EXERCISE GOAL —
As the answer, give every line of the records that includes the word "Creare".
══════
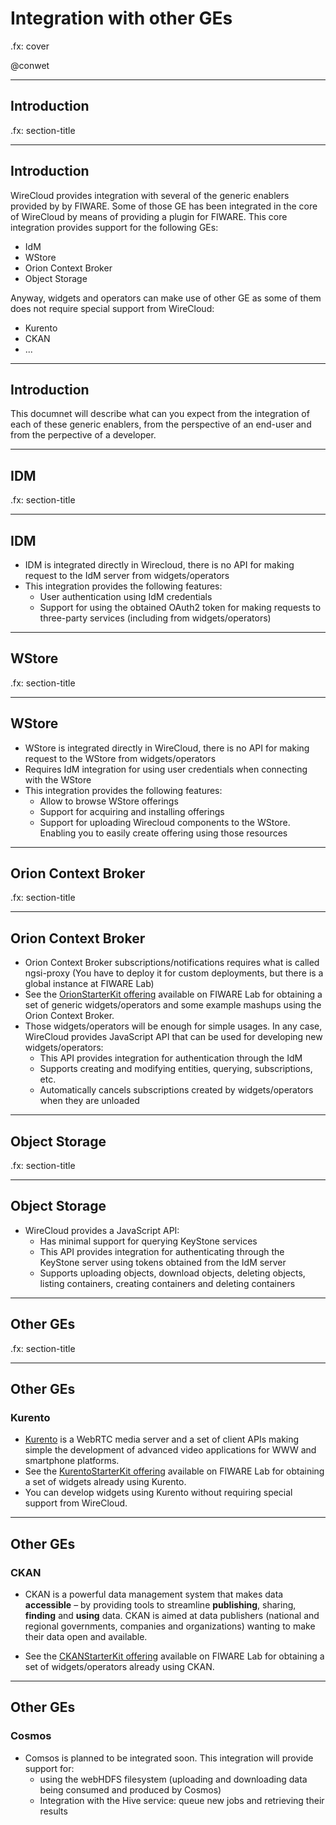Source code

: # Integration with other GEs

.fx: cover

@conwet

---

## Introduction

.fx: section-title

---
<!-- SLIDE 3 -->
## Introduction

WireCloud provides integration with several of the generic enablers provided by
by FIWARE. Some of those GE has been integrated in the core of WireCloud by
means of providing a plugin for FIWARE. This core integration provides support
for the following GEs:

* IdM
* WStore
* Orion Context Broker
* Object Storage

Anyway, widgets and operators can make use of other GE as some of them does not
require special support from WireCloud:

* Kurento
* CKAN
* ...

---

## Introduction

This documnet will describe what can you expect from the integration of each of
these generic enablers, from the perspective of an end-user and from the
perpective of a developer.

---

## IDM

.fx: section-title

---
<!-- SLIDE 5 -->
## IDM

* IDM is integrated directly in Wirecloud, there is no API for making request to
  the IdM server from widgets/operators
* This integration provides the following features:
	- User authentication using IdM credentials
	- Support for using the obtained OAuth2 token for making requests to
      three-party services (including from widgets/operators)

---

## WStore

.fx: section-title

---
<!-- SLIDE 7 -->
## WStore

* WStore is integrated directly in WireCloud, there is no API for making request to the WStore from widgets/operators
* Requires IdM integration for using user credentials when connecting with the WStore
* This integration provides the following features:
	- Allow to browse WStore offerings
	- Support for acquiring and installing offerings
	- Support for uploading Wirecloud components to the WStore. Enabling you to easily create offering using those resources

---

## Orion Context Broker

.fx: section-title

---
<!-- SLIDE 9 -->
## Orion Context Broker

* Orion Context Broker subscriptions/notifications requires what is called
  ngsi-proxy (You have to deploy it for custom deployments, but there is a
  global instance at FIWARE Lab)
* See the [OrionStarterKit
  offering](https://store.lab.fiware.org/search/keyword/OrionStarterKit)
  available on FIWARE Lab for obtaining a set of generic widgets/operators and
  some example mashups using the Orion Context Broker.
* Those widgets/operators will be enough for simple usages. In any case,
  WireCloud provides JavaScript API that can be used for developing new
  widgets/operators:
	- This API provides integration for authentication through the IdM
	- Supports creating and modifying entities, querying, subscriptions, etc.
    - Automatically cancels subscriptions created by widgets/operators when they
      are unloaded

---

## Object Storage

.fx: section-title

---
<!-- SLIDE 11 -->
## Object Storage

* WireCloud provides a JavaScript API:
	- Has minimal support for querying KeyStone services
	- This API provides integration for authenticating through the KeyStone server using tokens obtained from the IdM server
	- Supports uploading objects, download objects, deleting objects, listing containers, creating containers and deleting containers

---

## Other GEs

.fx: section-title

---
<!-- SLIDE 13 -->
## Other GEs
### Kurento

* [Kurento](http://catalogue.fiware.org/enablers/stream-oriented-kurento) is a
  WebRTC media server and a set of client APIs making simple the development of
  advanced video applications for WWW and smartphone platforms.
* See the [KurentoStarterKit
  offering](https://store.lab.fiware.org/search/keyword/KurentoStarterKit)
  available on FIWARE Lab for obtaining a set of widgets already using Kurento.
* You can develop widgets using Kurento without requiring special support from
  WireCloud.

---

## Other GEs
### CKAN

* CKAN is a powerful data management system that makes data **accessible** – by
  providing tools to streamline **publishing**, sharing, **finding** and
  **using** data. CKAN is aimed at data publishers (national and regional
  governments, companies and organizations) wanting to make their data open and
  available.

* See the [CKANStarterKit
  offering](https://store.lab.fiware.org/search/keyword/CKANStarterKit)
  available on FIWARE Lab for obtaining a set of widgets/operators already using
  CKAN.

---

<!-- SLIDE 14 -->
## Other GEs
### Cosmos

* Comsos is planned to be integrated soon. This integration will provide support
  for:
	- using the webHDFS filesystem (uploading and downloading data being
      consumed and produced by Cosmos)
	- Integration with the Hive service: queue new jobs and retrieving their
      results
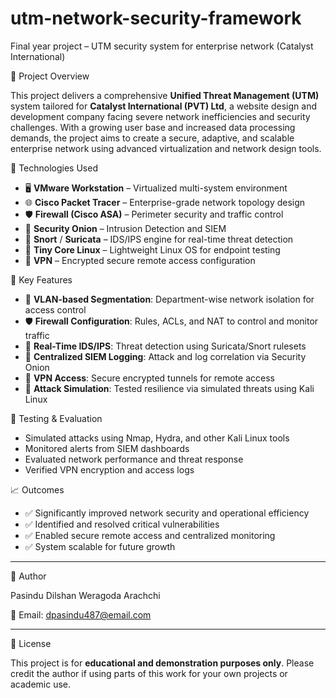 # utm-network-security-framework
Final year project – UTM security system for enterprise network (Catalyst International)

 📄 Project Overview

This project delivers a comprehensive **Unified Threat Management (UTM)** system tailored for **Catalyst International (PVT) Ltd**, a website design and development company facing severe network inefficiencies and security challenges. With a growing user base and increased data processing demands, the project aims to create a secure, adaptive, and scalable enterprise network using advanced virtualization and network design tools.

 🧰 Technologies Used

- 🖥️ **VMware Workstation** – Virtualized multi-system environment
- 🌐 **Cisco Packet Tracer** – Enterprise-grade network topology design
- 🛡 **Firewall (Cisco ASA)** – Perimeter security and traffic control
- 🧠 **Security Onion** – Intrusion Detection and SIEM
- 🧪 **Snort** / **Suricata** – IDS/IPS engine for real-time threat detection
- 🐧 **Tiny Core Linux** – Lightweight Linux OS for endpoint testing
- 📡 **VPN** – Encrypted secure remote access configuration


 🔑 Key Features

- 🔄 **VLAN-based Segmentation**: Department-wise network isolation for access control
- 🛡 **Firewall Configuration**: Rules, ACLs, and NAT to control and monitor traffic
- 🧠 **Real-Time IDS/IPS**: Threat detection using Suricata/Snort rulesets
- 🧾 **Centralized SIEM Logging**: Attack and log correlation via Security Onion
- 🔐 **VPN Access**: Secure encrypted tunnels for remote access
- 🧪 **Attack Simulation**: Tested resilience via simulated threats using Kali Linux

 🧪 Testing & Evaluation

- Simulated attacks using Nmap, Hydra, and other Kali Linux tools
- Monitored alerts from SIEM dashboards
- Evaluated network performance and threat response
- Verified VPN encryption and access logs

 📈 Outcomes

- ✅ Significantly improved network security and operational efficiency
- ✅ Identified and resolved critical vulnerabilities
- ✅ Enabled secure remote access and centralized monitoring
- ✅ System scalable for future growth

---

 👤 Author

Pasindu Dilshan Weragoda Arachchi

📧 Email: dpasindu487@email.com  

---

 📌 License

This project is for **educational and demonstration purposes only**. Please credit the author if using parts of this work for your own projects or academic use.
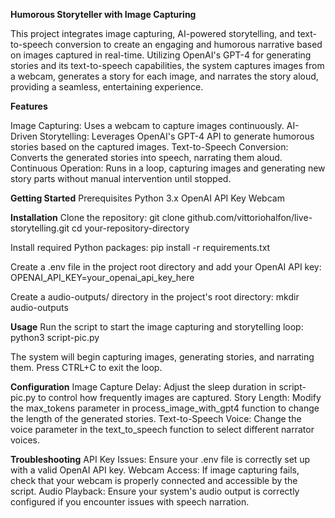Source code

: ****Humorous Storyteller with Image Capturing****

This project integrates image capturing, AI-powered storytelling, and text-to-speech conversion to create an engaging and humorous narrative based on images captured in real-time. Utilizing OpenAI's GPT-4 for generating stories and its text-to-speech capabilities, the system captures images from a webcam, generates a story for each image, and narrates the story aloud, providing a seamless, entertaining experience.

**Features**

Image Capturing: Uses a webcam to capture images continuously.
AI-Driven Storytelling: Leverages OpenAI's GPT-4 API to generate humorous stories based on the captured images.
Text-to-Speech Conversion: Converts the generated stories into speech, narrating them aloud.
Continuous Operation: Runs in a loop, capturing images and generating new story parts without manual intervention until stopped.

**Getting Started**
Prerequisites
Python 3.x
OpenAI API Key
Webcam

**Installation**
Clone the repository:
git clone github.com/vittoriohalfon/live-storytelling.git
cd your-repository-directory

Install required Python packages:
pip install -r requirements.txt

Create a .env file in the project root directory and add your OpenAI API key:
OPENAI_API_KEY=your_openai_api_key_here

Create a audio-outputs/ directory in the project's root directory:
mkdir audio-outputs

**Usage**
Run the script to start the image capturing and storytelling loop:
python3 script-pic.py

The system will begin capturing images, generating stories, and narrating them. Press CTRL+C to exit the loop.

**Configuration**
Image Capture Delay: Adjust the sleep duration in script-pic.py to control how frequently images are captured.
Story Length: Modify the max_tokens parameter in process_image_with_gpt4 function to change the length of the generated stories.
Text-to-Speech Voice: Change the voice parameter in the text_to_speech function to select different narrator voices.

**Troubleshooting**
API Key Issues: Ensure your .env file is correctly set up with a valid OpenAI API key.
Webcam Access: If image capturing fails, check that your webcam is properly connected and accessible by the script.
Audio Playback: Ensure your system's audio output is correctly configured if you encounter issues with speech narration.

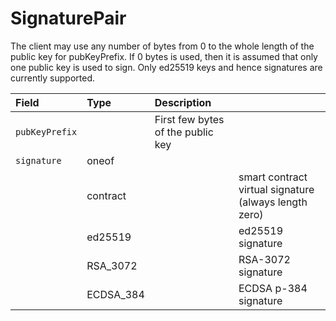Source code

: # SignaturePair

The client may use any number of bytes from 0 to the whole length of the public key for pubKeyPrefix. If 0 bytes is used, then it is assumed that only one public key is used to sign. Only ed25519 keys and hence signatures are currently supported.

| Field | Type | Description | ​ |
| :--- | :--- | :--- | :--- |
| `pubKeyPrefix` | ​ | First few bytes of the public key | ​ |
| `signature` | oneof | ​ | ​ |
| ​ | contract | ​ | smart contract virtual signature \(always length zero\) |
| ​ | ed25519 | ​ | ed25519 signature |
| ​ | RSA\_3072 | ​ | RSA-3072 signature |
| ​ | ECDSA\_384 | ​ | ECDSA p-384 signature |

  
  


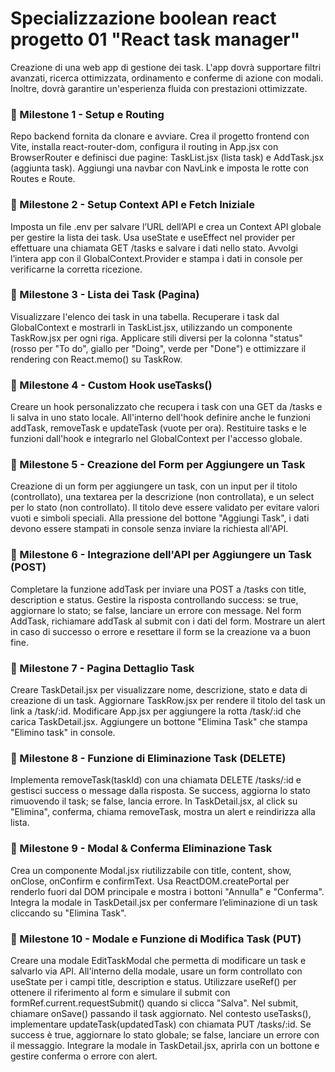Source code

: # Specializzazione boolean react progetto 01 "React task manager"

Creazione di una web app di gestione dei task. L'app dovrà supportare filtri avanzati, ricerca ottimizzata, ordinamento e conferme di azione con modali. Inoltre, dovrà garantire un'esperienza fluida con prestazioni ottimizzate.


### 📌 Milestone 1 - Setup e Routing
Repo backend fornita da clonare e avviare.
Crea il progetto frontend con Vite, installa react-router-dom, configura il routing in App.jsx con BrowserRouter e definisci due pagine: TaskList.jsx (lista task) e AddTask.jsx (aggiunta task).
Aggiungi una navbar con NavLink e imposta le rotte con Routes e Route.


### 📌 Milestone 2 - Setup Context API e Fetch Iniziale
Imposta un file .env per salvare l’URL dell’API e crea un Context API globale per gestire la lista dei task.
Usa useState e useEffect nel provider per effettuare una chiamata GET /tasks e salvare i dati nello stato.
Avvolgi l’intera app con il GlobalContext.Provider e stampa i dati in console per verificarne la corretta ricezione.

### 📌 Milestone 3 - Lista dei Task (Pagina)
Visualizzare l'elenco dei task in una tabella. Recuperare i task dal GlobalContext e mostrarli in TaskList.jsx, utilizzando un componente TaskRow.jsx per ogni riga. Applicare stili diversi per la colonna "status" (rosso per "To do", giallo per "Doing", verde per "Done") e ottimizzare il rendering con React.memo() su TaskRow.

### 📌 Milestone 4 - Custom Hook useTasks()
Creare un hook personalizzato che recupera i task con una GET da /tasks e li salva in uno stato locale.
All'interno dell'hook definire anche le funzioni addTask, removeTask e updateTask (vuote per ora).
Restituire tasks e le funzioni dall'hook e integrarlo nel GlobalContext per l'accesso globale.

### 📌 Milestone 5 - Creazione del Form per Aggiungere un Task
Creazione di un form per aggiungere un task, con un input per il titolo (controllato), una textarea per la descrizione (non controllata), e un select per lo stato (non controllato). Il titolo deve essere validato per evitare valori vuoti e simboli speciali. Alla pressione del bottone "Aggiungi Task", i dati devono essere stampati in console senza inviare la richiesta all'API.

### 📌 Milestone 6 - Integrazione dell'API per Aggiungere un Task (POST)
Completare la funzione addTask per inviare una POST a /tasks con title, description e status.
Gestire la risposta controllando success: se true, aggiornare lo stato; se false, lanciare un errore con message.
Nel form AddTask, richiamare addTask al submit con i dati del form.
Mostrare un alert in caso di successo o errore e resettare il form se la creazione va a buon fine.

### 📌 Milestone 7 - Pagina Dettaglio Task
Creare TaskDetail.jsx per visualizzare nome, descrizione, stato e data di creazione di un task.
Aggiornare TaskRow.jsx per rendere il titolo del task un link a /task/:id.
Modificare App.jsx per aggiungere la rotta /task/:id che carica TaskDetail.jsx.
Aggiungere un bottone "Elimina Task" che stampa "Elimino task" in console.

### 📌 Milestone 8 - Funzione di Eliminazione Task (DELETE)
Implementa removeTask(taskId) con una chiamata DELETE /tasks/:id e gestisci success o message dalla risposta.
Se success, aggiorna lo stato rimuovendo il task; se false, lancia errore.
In TaskDetail.jsx, al click su "Elimina", conferma, chiama removeTask, mostra un alert e reindirizza alla lista.

### 📌 Milestone 9 - Modal & Conferma Eliminazione Task
Crea un componente Modal.jsx riutilizzabile con title, content, show, onClose, onConfirm e confirmText.
Usa ReactDOM.createPortal per renderlo fuori dal DOM principale e mostra i bottoni "Annulla" e "Conferma".
Integra la modale in TaskDetail.jsx per confermare l’eliminazione di un task cliccando su "Elimina Task".


### 📌 Milestone 10 - Modale e Funzione di Modifica Task (PUT)
Creare una modale EditTaskModal che permetta di modificare un task e salvarlo via API.
All'interno della modale, usare un form controllato con useState per i campi title, description e status.
Utilizzare useRef() per ottenere il riferimento al form e simulare il submit con formRef.current.requestSubmit() quando si clicca "Salva".
Nel submit, chiamare onSave() passando il task aggiornato.
Nel contesto useTasks(), implementare updateTask(updatedTask) con chiamata PUT /tasks/:id.
Se success è true, aggiornare lo stato globale; se false, lanciare un errore con il messaggio.
Integrare la modale in TaskDetail.jsx, aprirla con un bottone e gestire conferma o errore con alert.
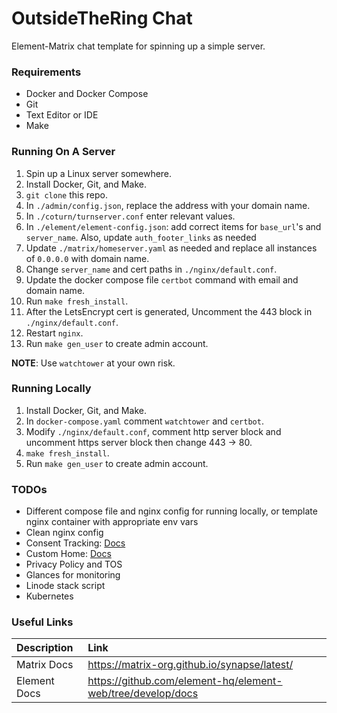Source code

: # OutsideTheRing Chat
Element-Matrix  chat template for spinning up a simple server.

### Requirements
 - Docker and Docker Compose
 - Git
 - Text Editor or IDE
 - Make

### Running On A Server
1. Spin up a Linux server somewhere.
2. Install Docker, Git, and Make.
3. `git clone` this repo.
4. In `./admin/config.json`, replace the address with your domain name.
5. In `./coturn/turnserver.conf` enter relevant values.
6. In `./element/element-config.json`: add correct items for `base_url`'s and `server_name`. Also, update `auth_footer_links` as needed
7. Update `./matrix/homeserver.yaml` as needed and replace all instances of `0.0.0.0` with domain name.
8. Change `server_name` and cert paths in `./nginx/default.conf`.
9. Update the docker compose file `certbot` command with email and domain name.
10. Run `make fresh_install`.
11. After the LetsEncrypt cert is generated, Uncomment the 443 block in `./nginx/default.conf`.
12. Restart `nginx`.
13. Run `make gen_user` to create admin account.

**NOTE**: Use `watchtower` at your own risk.

### Running Locally
1. Install Docker, Git, and Make.
2. In `docker-compose.yaml` comment `watchtower` and `certbot`.
3. Modify `./nginx/default.conf`, comment http server block and uncomment https server block then change 443 -> 80.
4. `make fresh_install`.
5. Run `make gen_user` to create admin account.

### TODOs
 - Different compose file and nginx config for running locally, or template nginx container with appropriate env vars 
 - Clean nginx config
 - Consent Tracking: [Docs](https://matrix-org.github.io/synapse/latest/consent_tracking.html)
 - Custom Home: [Docs](https://github.com/element-hq/element-web/blob/develop/docs/custom-home.md)
 - Privacy Policy and TOS
 - Glances for monitoring
 - Linode stack script
 - Kubernetes

### Useful Links

| Description | Link |
| :--- | :--- |
| Matrix Docs | https://matrix-org.github.io/synapse/latest/ |
| Element Docs | https://github.com/element-hq/element-web/tree/develop/docs |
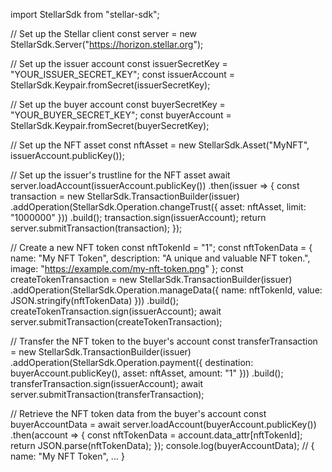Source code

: import StellarSdk from "stellar-sdk";

// Set up the Stellar client
const server = new StellarSdk.Server("https://horizon.stellar.org");

// Set up the issuer account
const issuerSecretKey = "YOUR_ISSUER_SECRET_KEY";
const issuerAccount = StellarSdk.Keypair.fromSecret(issuerSecretKey);

// Set up the buyer account
const buyerSecretKey = "YOUR_BUYER_SECRET_KEY";
const buyerAccount = StellarSdk.Keypair.fromSecret(buyerSecretKey);

// Set up the NFT asset
const nftAsset = new StellarSdk.Asset("MyNFT", issuerAccount.publicKey());

// Set up the issuer's trustline for the NFT asset
await server.loadAccount(issuerAccount.publicKey())
  .then(issuer => {
    const transaction = new StellarSdk.TransactionBuilder(issuer)
      .addOperation(StellarSdk.Operation.changeTrust({
        asset: nftAsset,
        limit: "1000000"
      }))
      .build();
    transaction.sign(issuerAccount);
    return server.submitTransaction(transaction);
  });

// Create a new NFT token
const nftTokenId = "1";
const nftTokenData = {
  name: "My NFT Token",
  description: "A unique and valuable NFT token.",
  image: "https://example.com/my-nft-token.png"
};
const createTokenTransaction = new StellarSdk.TransactionBuilder(issuer)
  .addOperation(StellarSdk.Operation.manageData({
    name: nftTokenId,
    value: JSON.stringify(nftTokenData)
  }))
  .build();
createTokenTransaction.sign(issuerAccount);
await server.submitTransaction(createTokenTransaction);

// Transfer the NFT token to the buyer's account
const transferTransaction = new StellarSdk.TransactionBuilder(issuer)
  .addOperation(StellarSdk.Operation.payment({
    destination: buyerAccount.publicKey(),
    asset: nftAsset,
    amount: "1"
  }))
  .build();
transferTransaction.sign(issuerAccount);
await server.submitTransaction(transferTransaction);

// Retrieve the NFT token data from the buyer's account
const buyerAccountData = await server.loadAccount(buyerAccount.publicKey())
  .then(account => {
    const nftTokenData = account.data_attr[nftTokenId];
    return JSON.parse(nftTokenData);
  });
console.log(buyerAccountData); // { name: "My NFT Token", ... }
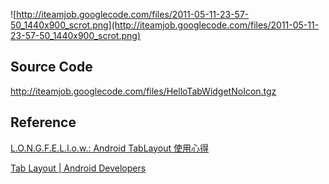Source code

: ![http://iteamjob.googlecode.com/files/2011-05-11-23-57-50_1440x900_scrot.png](http://iteamjob.googlecode.com/files/2011-05-11-23-57-50_1440x900_scrot.png)

## Source Code ##
http://iteamjob.googlecode.com/files/HelloTabWidgetNoIcon.tgz


## Reference ##

[L.O.N.G.F.E.L.l.o.w.: Android TabLayout 使用心得](http://fellong.blogspot.com/2010/05/android-tablayout.html)

[Tab Layout | Android Developers](http://developer.android.com/resources/tutorials/views/hello-tabwidget.html)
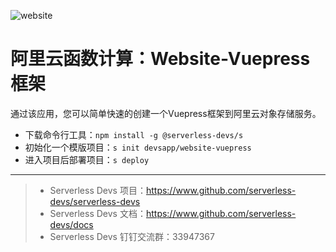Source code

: ![website](https://img.alicdn.com/imgextra/i1/O1CN01lwhbDg1wmLier8UrL_!!6000000006350-2-tps-1810-686.png)

# 阿里云函数计算：Website-Vuepress框架

通过该应用，您可以简单快速的创建一个Vuepress框架到阿里云对象存储服务。

- 下载命令行工具：`npm install -g @serverless-devs/s`
- 初始化一个模版项目：`s init devsapp/website-vuepress`
- 进入项目后部署项目：`s deploy`

-----

> - Serverless Devs 项目：https://www.github.com/serverless-devs/serverless-devs   
> - Serverless Devs 文档：https://www.github.com/serverless-devs/docs   
> - Serverless Devs 钉钉交流群：33947367    

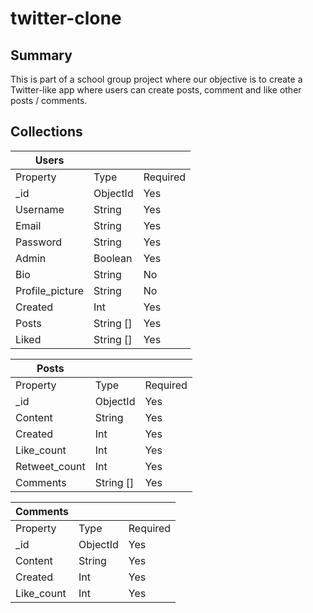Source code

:# twitter-clone

## Summary
This is part of a school group project where our objective is to create a Twitter-like app where users can create posts, comment and like other posts / comments.

## Collections
| Users  |   | |
| ------------- | ------------- | ------------- | 
| Property  | Type  | Required  | Other  |
| _id  | ObjectId  | Yes  |  
| Username  | String  | Yes  |  
| Email  | String  | Yes  |  
| Password  | String  | Yes  |  
| Admin  | Boolean  | Yes  | 
| Bio  | String  | No  |  
| Profile_picture  | String  | No  |  
| Created  | Int  | Yes  |  
| Posts  | String []  | Yes  |  
| Liked  | String []  | Yes  |  

| Posts  |   | | 
| ------------- | ------------- | ------------- | 
| Property  | Type  | Required  | Other  |
| _id  | ObjectId  | Yes  |  
| Content  | String  | Yes  |  
| Created  | Int  | Yes  |  
| Like_count  | Int  | Yes  |  
| Retweet_count  | Int  | Yes  | 
| Comments  | String []  | Yes  |  

| Comments  |   | | 
| ------------- | ------------- | ------------- | 
| Property  | Type  | Required  | Other  |
| _id  | ObjectId  | Yes  |  
| Content  | String  | Yes  |  
| Created  | Int  | Yes  |  
| Like_count  | Int  | Yes  |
══════
RESULT OF THIS TASK —
Creare un hook personalizzato che recupera i task con una GET da /tasks e li salva in uno stato locale.
Creare TaskDetail.jsx per visualizzare nome, descrizione, stato e data di creazione di un task.
Creare una modale EditTaskModal che permetta di modificare un task e salvarlo via API.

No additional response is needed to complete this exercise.